Industrialization and urbanization have increased the demand for food establishments and food processing units. Contamination can happen anywhere in the food supply chain. Sometimes environmental factors like pollution lead to food contamination but more often it is inadequate knowledge on the part of food handlers that leads to food contamination in processing and packaging units. In the food sector besides the larger food processing and packaging unit there are a number of small scale processing units that are not well informed about the food safety and food contamination. Inadequate infrastructure, poor supply of potable water, inadequate cooling and storage facilities besides unhygienic handling of processed foods are some of the leading factors that result in contamination which cause foodborne illnesses.
Food Safety & Quality
The managements of food processing and packaging units need to understand the importance of having a quality and safety system which is in keeping with the FSS Act, Rules & Regulations. The Schedule 4 of the FSS (Licensing & Registration of Food Businesses) Regulations, 2011 has defined the guidelines for general & specific sanitary & hygienic conditions for all FBOs including that for processing & packing units. Food Safety & Hygiene system should be such that there is proper
- Examination of raw materials to ensure that it is not contaminated with pesticide residues and/or enteric pathogens. Ensure that raw material is coming from farms that use clean irrigation water and which are managed as required by food safety norms
- Ensuring hygienic conditions right from the area of food production till it reaches the customer
- Identifying stages where contamination can take place in the processing units and ensuring that controls are in place that work effectively.
- If the processing equipment, packaging and storage as applicable are not examined for hazards regularly it could lead to contamination
- Contaminated water is another risk factor in the spread foodborne illnesses.
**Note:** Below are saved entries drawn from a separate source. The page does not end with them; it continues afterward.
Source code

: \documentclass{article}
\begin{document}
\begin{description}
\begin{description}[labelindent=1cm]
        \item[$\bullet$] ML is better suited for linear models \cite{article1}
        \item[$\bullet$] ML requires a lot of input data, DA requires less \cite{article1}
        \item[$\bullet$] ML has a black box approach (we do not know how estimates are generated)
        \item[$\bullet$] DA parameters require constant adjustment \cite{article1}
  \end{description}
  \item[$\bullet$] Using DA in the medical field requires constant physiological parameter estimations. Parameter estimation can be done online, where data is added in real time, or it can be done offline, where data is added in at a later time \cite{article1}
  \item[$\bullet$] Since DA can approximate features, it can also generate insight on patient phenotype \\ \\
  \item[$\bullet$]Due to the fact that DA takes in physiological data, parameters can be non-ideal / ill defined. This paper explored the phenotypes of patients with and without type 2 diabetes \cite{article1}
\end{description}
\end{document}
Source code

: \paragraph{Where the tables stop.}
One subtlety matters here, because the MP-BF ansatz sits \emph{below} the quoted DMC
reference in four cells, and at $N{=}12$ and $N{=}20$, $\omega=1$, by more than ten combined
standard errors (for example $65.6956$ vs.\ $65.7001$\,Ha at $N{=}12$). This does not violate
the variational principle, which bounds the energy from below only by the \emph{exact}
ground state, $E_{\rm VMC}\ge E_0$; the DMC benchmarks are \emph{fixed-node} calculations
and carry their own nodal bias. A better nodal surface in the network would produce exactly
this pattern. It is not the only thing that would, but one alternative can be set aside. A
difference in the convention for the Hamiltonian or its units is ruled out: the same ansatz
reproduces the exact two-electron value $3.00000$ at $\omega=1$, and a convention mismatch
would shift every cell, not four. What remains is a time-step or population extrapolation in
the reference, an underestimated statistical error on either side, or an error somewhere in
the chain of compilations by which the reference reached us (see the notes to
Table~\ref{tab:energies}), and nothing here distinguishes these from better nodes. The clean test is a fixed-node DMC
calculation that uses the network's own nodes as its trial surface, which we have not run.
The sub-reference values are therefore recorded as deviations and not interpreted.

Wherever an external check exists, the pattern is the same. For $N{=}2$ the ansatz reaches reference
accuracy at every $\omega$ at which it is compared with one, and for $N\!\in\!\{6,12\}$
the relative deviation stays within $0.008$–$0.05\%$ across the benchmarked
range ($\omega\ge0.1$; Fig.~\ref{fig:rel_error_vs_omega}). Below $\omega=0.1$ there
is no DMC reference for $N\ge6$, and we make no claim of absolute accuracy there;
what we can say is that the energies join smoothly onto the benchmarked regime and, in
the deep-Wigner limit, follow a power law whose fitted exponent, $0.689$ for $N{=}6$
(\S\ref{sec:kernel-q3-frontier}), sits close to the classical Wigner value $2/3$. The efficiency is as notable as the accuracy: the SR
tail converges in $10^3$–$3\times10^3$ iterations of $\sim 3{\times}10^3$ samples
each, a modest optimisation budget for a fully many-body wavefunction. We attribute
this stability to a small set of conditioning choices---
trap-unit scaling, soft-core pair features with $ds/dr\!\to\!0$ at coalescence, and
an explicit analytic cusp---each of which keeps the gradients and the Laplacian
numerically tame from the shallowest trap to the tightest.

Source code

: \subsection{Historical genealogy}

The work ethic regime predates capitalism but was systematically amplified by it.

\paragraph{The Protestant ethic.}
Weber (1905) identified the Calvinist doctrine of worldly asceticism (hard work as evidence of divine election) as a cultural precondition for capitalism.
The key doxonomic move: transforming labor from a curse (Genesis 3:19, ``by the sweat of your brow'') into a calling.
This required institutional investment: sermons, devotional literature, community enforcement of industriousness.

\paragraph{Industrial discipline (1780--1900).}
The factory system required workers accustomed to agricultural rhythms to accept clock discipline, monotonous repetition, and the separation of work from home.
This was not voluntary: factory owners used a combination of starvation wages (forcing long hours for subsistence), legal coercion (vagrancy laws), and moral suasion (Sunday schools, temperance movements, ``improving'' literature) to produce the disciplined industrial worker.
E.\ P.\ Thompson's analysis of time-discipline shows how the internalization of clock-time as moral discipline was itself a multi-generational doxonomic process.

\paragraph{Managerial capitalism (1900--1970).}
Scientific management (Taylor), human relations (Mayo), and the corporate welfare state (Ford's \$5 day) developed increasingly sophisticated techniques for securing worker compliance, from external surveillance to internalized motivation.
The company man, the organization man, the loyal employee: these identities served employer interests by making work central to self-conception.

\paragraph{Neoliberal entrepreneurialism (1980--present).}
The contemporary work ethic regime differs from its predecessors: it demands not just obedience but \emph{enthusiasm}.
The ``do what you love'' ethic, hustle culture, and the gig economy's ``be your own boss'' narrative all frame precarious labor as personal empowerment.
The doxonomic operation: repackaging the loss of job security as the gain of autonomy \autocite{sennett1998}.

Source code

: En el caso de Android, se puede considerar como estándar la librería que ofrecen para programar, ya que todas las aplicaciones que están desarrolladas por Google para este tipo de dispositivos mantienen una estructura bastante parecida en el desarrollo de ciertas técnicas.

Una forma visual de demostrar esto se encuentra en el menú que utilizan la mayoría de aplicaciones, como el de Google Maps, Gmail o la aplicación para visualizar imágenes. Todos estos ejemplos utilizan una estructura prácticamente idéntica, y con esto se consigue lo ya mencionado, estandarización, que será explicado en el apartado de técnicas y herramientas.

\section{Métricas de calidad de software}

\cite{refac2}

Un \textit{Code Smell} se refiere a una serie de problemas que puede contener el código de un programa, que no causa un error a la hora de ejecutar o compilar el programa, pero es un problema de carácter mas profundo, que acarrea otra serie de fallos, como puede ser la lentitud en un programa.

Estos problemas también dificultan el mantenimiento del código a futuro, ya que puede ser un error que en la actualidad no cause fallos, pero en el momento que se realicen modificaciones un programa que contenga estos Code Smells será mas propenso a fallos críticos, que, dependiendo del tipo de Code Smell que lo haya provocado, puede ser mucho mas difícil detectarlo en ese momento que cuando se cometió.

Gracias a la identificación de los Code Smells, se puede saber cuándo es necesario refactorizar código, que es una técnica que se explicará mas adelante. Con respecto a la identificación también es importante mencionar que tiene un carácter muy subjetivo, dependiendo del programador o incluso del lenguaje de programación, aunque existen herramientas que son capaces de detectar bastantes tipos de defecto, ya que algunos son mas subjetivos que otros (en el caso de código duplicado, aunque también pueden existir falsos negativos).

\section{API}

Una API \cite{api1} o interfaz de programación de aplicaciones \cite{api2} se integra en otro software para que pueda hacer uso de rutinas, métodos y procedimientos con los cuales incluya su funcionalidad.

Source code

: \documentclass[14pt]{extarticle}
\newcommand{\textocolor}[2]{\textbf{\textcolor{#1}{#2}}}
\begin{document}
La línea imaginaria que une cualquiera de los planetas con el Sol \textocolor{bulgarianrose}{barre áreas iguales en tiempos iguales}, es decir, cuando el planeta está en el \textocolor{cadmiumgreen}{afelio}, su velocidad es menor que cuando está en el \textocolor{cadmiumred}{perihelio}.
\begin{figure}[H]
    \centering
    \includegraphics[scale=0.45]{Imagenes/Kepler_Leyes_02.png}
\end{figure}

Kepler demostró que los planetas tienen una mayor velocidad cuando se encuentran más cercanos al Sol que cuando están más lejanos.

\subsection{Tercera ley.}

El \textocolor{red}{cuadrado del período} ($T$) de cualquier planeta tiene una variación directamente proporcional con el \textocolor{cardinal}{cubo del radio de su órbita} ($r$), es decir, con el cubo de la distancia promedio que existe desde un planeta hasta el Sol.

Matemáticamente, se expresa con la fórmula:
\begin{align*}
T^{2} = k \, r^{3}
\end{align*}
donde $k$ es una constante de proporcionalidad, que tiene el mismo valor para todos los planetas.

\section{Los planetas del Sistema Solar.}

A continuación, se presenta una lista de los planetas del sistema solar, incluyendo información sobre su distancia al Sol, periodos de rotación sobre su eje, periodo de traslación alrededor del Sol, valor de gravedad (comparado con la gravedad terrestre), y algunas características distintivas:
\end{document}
It is important to send the water samples for microbial analysis as frequently as required by regulations especially if the water comes from wells or private sources.
Possible Animal Hazards
Foodborne illnesses can spread from animals to the food supply chain from the flesh, milk or eggs of the living animals. Food can be contaminated from the excreta of animals and so it is for this reason that
- animals like cats, dogs, birds and cattle cannot be allowed inside the processing units
- the processing unit should be free of pests, cockroaches, flies, rodents
- Screen must be used in the packing areas to keep insects and animals away
Bacteria and microbes in animal faeces can also contaminate the environment in which they live like in slaughter houses. Since animal hides can contain pathogens they need to be kept clean by regular washing. Raw meat cannot be allowed to become infested with contaminants from animal intestines in meat processing units. In areas where chicken is slaughtered hot water is required to dip the birds to remove feathers that contain pathogens.
A facility that is poorly designed is a health hazard.
- If toilets face the packing area then contaminants can spread from the toilets to the food. Toilets and hand washing facilities must be separated from the processing and packing areas
- If the processing and packing unit is open then the dust can enter foods.
- Drainage facilities that do not drain out water or that leave the floor wet are hazardous.
- Floors and walls that are cracked and which absorb water are prone to moulds that can spread pathogens to foods
Spread of foodborne diseases from human being
The most common pathogens that are transmitted by food handlers are Norovirus, Salmonella and Hepatitis A virus (HAV). If humans are infected then the pathogens can spread to food through poor personal hygiene practices and improper hand washing especially after toilet use.
Training is an important aspect for the spread of foodborne diseases and so all staff must be trained in food hygiene as well as personal hygiene
- All employees handling food in the processing as well as the packing unit need to be healthy and free from contagious diseases. They need to be examined by a doctor from time to time.
- Employees need to be instructed in the proper method of washing hands and drying. All food handlers need to wash their hands after they leave the processing and packing area and when they re-enter. Washing hands after using toilet has to be monitored strictly.
- They need to wear clean clothes, use gloves and caps if required to ensure food safety and change their outdoor shoes for indoor shoes if that is required
Fruit and vegetable used in food processing
If fruit and vegetables are not cleaned and sanitized prior to food processing then they can spread foodborne diseases as deterioration in these raw foods sets in very quickly. Unlike other processed foods, raw vegetables and fruit can be kept safe only with washing properly and maintaining the right temperature before processing and ensuring personal hygiene of food handlers
- Was fruit and vegetables in potable water
- Maintain appropriate levels of chlorine in the tanks in which fruit and vegetable is washed
- Examine and adjust chlorine level if it falls below required levels
- Wash and sanities crates and boxes for packing fruit and vegetables or when reusing
- Ensure that raw fruit and vegetable is being transported appropriately
The WHO slogan for World Food Safety Day this years is “from farm to plate keep food safe” so the need to prevent food from contamination starts at the farm level, where food is harvested and slaughtered, and continues with transportation of raw material to the processing and packing units. Food safety before processing is as important as packaging and transportation to the market. Reducing foodborne infections by making food safer is the result of efforts by many partners in the food chain as also in the food safety system.